Scanning text

B

bm

I need advice on the correct way to scan a text document in order to add it
to an email
I have an Epson scanner which allows me to select the type from JPEG,
BITMAP,Tiff PDF etc.
I chose PDF and selected Text and scanned the newspaper cutting . I saved it
to my scanning file and it transpires that it is now an Adobe Acrobat
Document. This I can open but can my recipients open it if they do not have
the Adobe Reader?
Alternatively how should I send it to ensure that my friends can read it?
Blair
 
P

pjp

Send it in an image file format rather than a document file format, e.g.
jpg, bmp, tiff are all image files (e.g. a picture, jpg keeps size down, bmp
is original, both 100% no problems unless pc has problems, tiff maybe a
problem) that IE or even Paint can open where-as pdf is a document file
format for Adobe Reader hence need that (or similar) installed to view it.
 
P

Paul

bm said:
I need advice on the correct way to scan a text document in order to add it
to an email
I have an Epson scanner which allows me to select the type from JPEG,
BITMAP,Tiff PDF etc.
I chose PDF and selected Text and scanned the newspaper cutting . I saved it
to my scanning file and it transpires that it is now an Adobe Acrobat
Document. This I can open but can my recipients open it if they do not have
the Adobe Reader?
Alternatively how should I send it to ensure that my friends can read it?
Blair

You're discussing optical character recognition, as an option
for handling content. Here are a few examples, of sending a
newspaper article to a friend.

*******

Scan ------> bitmap -----> bitmap stored in .PDF file

In that case, the resulting newspaper.PDF is neatly and accurately preserved.
It looks almost as good, as the original piece of newspaper. The recipient's
eyeballs, will do an excellent job of looking at any marginally
captured printed letters, and figuring out what the article says.
(Humans are better at that, than any computer program. OCR sucks.)
In addition, if the newspaper article includes pictures, they'll be
preserved. This requires that the recipient, own a PDF reader program.

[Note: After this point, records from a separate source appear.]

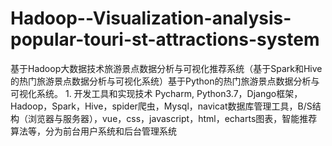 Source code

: # Hadoop--Visualization-analysis-popular-touri-st-attractions-system
基于Hadoop大数据技术旅游景点数据分析与可视化推荐系统（基于Spark和Hive的热门旅游景点数据分析与可视化系统）基于Python的热门旅游景点数据分析与可视化系统。 1. 开发工具和实现技术 Pycharm, Python3.7，Django框架，Hadoop，Spark，Hive，spider爬虫，Mysql，navicat数据库管理工具，B/S结构（浏览器与服务器），vue，css，javascript，html，echarts图表，智能推荐算法等，分为前台用户系统和后台管理系统  
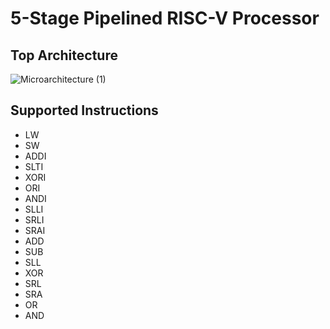 # 5-Stage Pipelined RISC-V Processor

## Top Architecture

![Microarchitecture (1)](https://github.com/meeeeet/5-Stage-Pipelined-RISC-V-Processor/assets/76646671/84371dc3-ebae-4851-8779-113b2568dc90)

## Supported Instructions
- LW
- SW
- ADDI
- SLTI
- XORI
- ORI
- ANDI
- SLLI
- SRLI
- SRAI
- ADD
- SUB
- SLL
- XOR
- SRL
- SRA
- OR
- AND

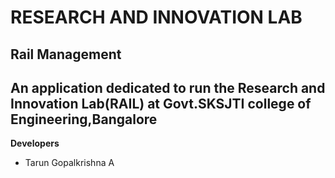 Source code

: # RESEARCH AND INNOVATION LAB
**Rail Management**
---
An application dedicated to run the Research and Innovation Lab(RAIL) at Govt.SKSJTI college of Engineering,Bangalore
---
**Developers**
* Tarun Gopalkrishna A
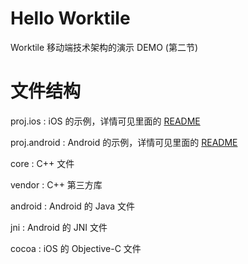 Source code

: # Hello Worktile
Worktile 移动端技术架构的演示 DEMO (第二节)

# 文件结构
proj.ios : iOS 的示例，详情可见里面的 [README](https://github.com/DaYeSquad/worktilerwdemo/tree/master/proj.ios)

proj.android : Android 的示例，详情可见里面的 [README](https://github.com/DaYeSquad/worktilerwdemo/tree/master/proj.android)

core : C++ 文件

vendor : C++ 第三方库

android : Android 的 Java 文件

jni : Android 的 JNI 文件

cocoa : iOS 的 Objective-C 文件
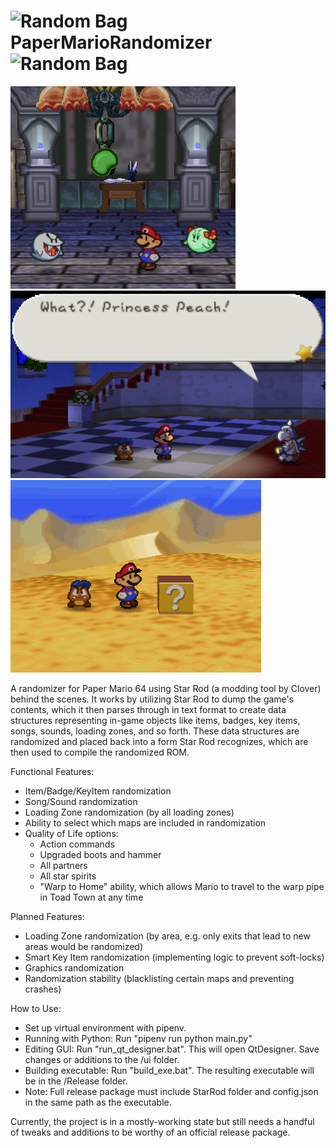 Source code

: # ![Random Bag](ui/icons/random_bag.ico) PaperMarioRandomizer ![Random Bag](ui/icons/random_bag.ico)

![](ui/images/random.png) ![](ui/images/peach.png)
![](ui/images/mistake.gif)

A randomizer for Paper Mario 64 using Star Rod (a modding tool by Clover) behind the scenes. It works by utilizing Star Rod to dump the game's contents, which it then parses through in text format to create data structures representing in-game objects like items, badges, key items, songs, sounds, loading zones, and so forth. These data structures are randomized and placed back into a form Star Rod recognizes, which are then used to compile the randomized ROM.
 
 Functional Features:
 - Item/Badge/KeyItem randomization
 - Song/Sound randomization
 - Loading Zone randomization (by all loading zones)
 - Ability to select which maps are included in randomization
 - Quality of Life options:
   - Action commands
   - Upgraded boots and hammer
   - All partners
   - All star spirits
   - "Warp to Home" ability, which allows Mario to travel to the warp pipe in Toad Town at any time

 Planned Features:
 - Loading Zone randomization (by area, e.g. only exits that lead to new areas would be randomized)
 - Smart Key Item randomization (implementing logic to prevent soft-locks)
 - Graphics randomization
 - Randomization stability (blacklisting certain maps and preventing crashes)
 
 How to Use:
 - Set up virtual environment with pipenv.
 - Running with Python: Run "pipenv run python main.py"
 - Editing GUI: Run "run_qt_designer.bat". This will open QtDesigner. Save changes or additions to the /ui folder.
 - Building executable: Run "build_exe.bat". The resulting executable will be in the /Release folder.
 - Note: Full release package must include StarRod folder and config.json in the same path as the executable.
 
 Currently, the project is in a mostly-working state but still needs a handful of tweaks and additions to be worthy of an official release package.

The intermediate case, works like this.

Scan ------> bitmap ------+------ bitmap plus words, stored in .PDF file
| ^
| | Text
+-- OCR ---+

Some optical character recognition software (may come with scanner, or be
purchased separately), has the ability to find letters in the image, and
lay a text string over top of the scanned bitmap image. Any text which
is not recognized, is not converted. In some cases, this gives an enhanced
appearance to the text. But the recognition is at best perhaps 99%, so
there will be errors. And the error-filled letters, will hide the
part of the bitmap underneath with the originally captured image.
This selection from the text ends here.